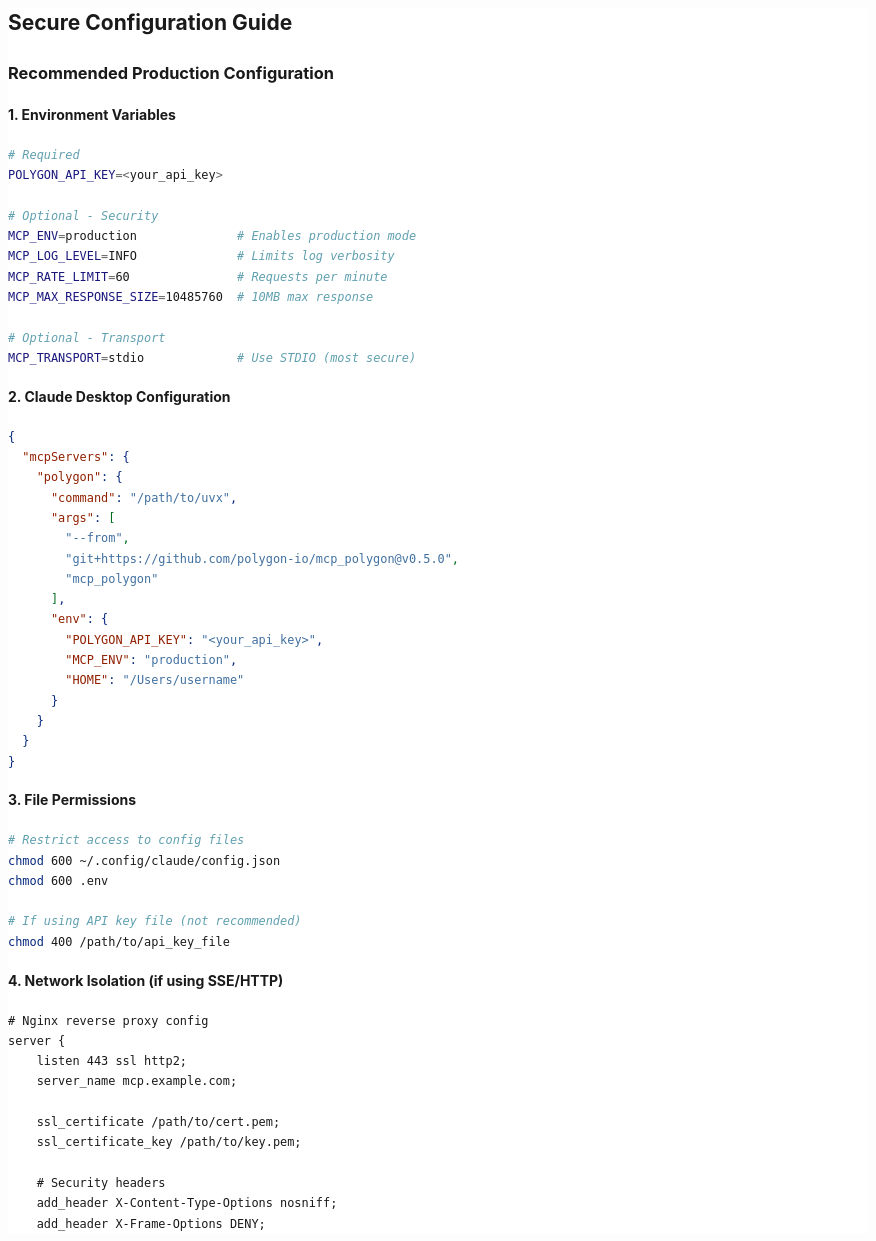 
## Secure Configuration Guide

### Recommended Production Configuration

#### 1. Environment Variables
```bash
# Required
POLYGON_API_KEY=<your_api_key>

# Optional - Security
MCP_ENV=production              # Enables production mode
MCP_LOG_LEVEL=INFO              # Limits log verbosity
MCP_RATE_LIMIT=60               # Requests per minute
MCP_MAX_RESPONSE_SIZE=10485760  # 10MB max response

# Optional - Transport
MCP_TRANSPORT=stdio             # Use STDIO (most secure)
```

#### 2. Claude Desktop Configuration
```json
{
  "mcpServers": {
    "polygon": {
      "command": "/path/to/uvx",
      "args": [
        "--from",
        "git+https://github.com/polygon-io/mcp_polygon@v0.5.0",
        "mcp_polygon"
      ],
      "env": {
        "POLYGON_API_KEY": "<your_api_key>",
        "MCP_ENV": "production",
        "HOME": "/Users/username"
      }
    }
  }
}
```

#### 3. File Permissions
```bash
# Restrict access to config files
chmod 600 ~/.config/claude/config.json
chmod 600 .env

# If using API key file (not recommended)
chmod 400 /path/to/api_key_file
```

#### 4. Network Isolation (if using SSE/HTTP)
```nginx
# Nginx reverse proxy config
server {
    listen 443 ssl http2;
    server_name mcp.example.com;

    ssl_certificate /path/to/cert.pem;
    ssl_certificate_key /path/to/key.pem;

    # Security headers
    add_header X-Content-Type-Options nosniff;
    add_header X-Frame-Options DENY;
```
------------------------
WHAT YOU WILL DO:
Count every line in the preceding entries where the string "Configuration" appears, then state only the total.

THE COMPLETED TASK:
3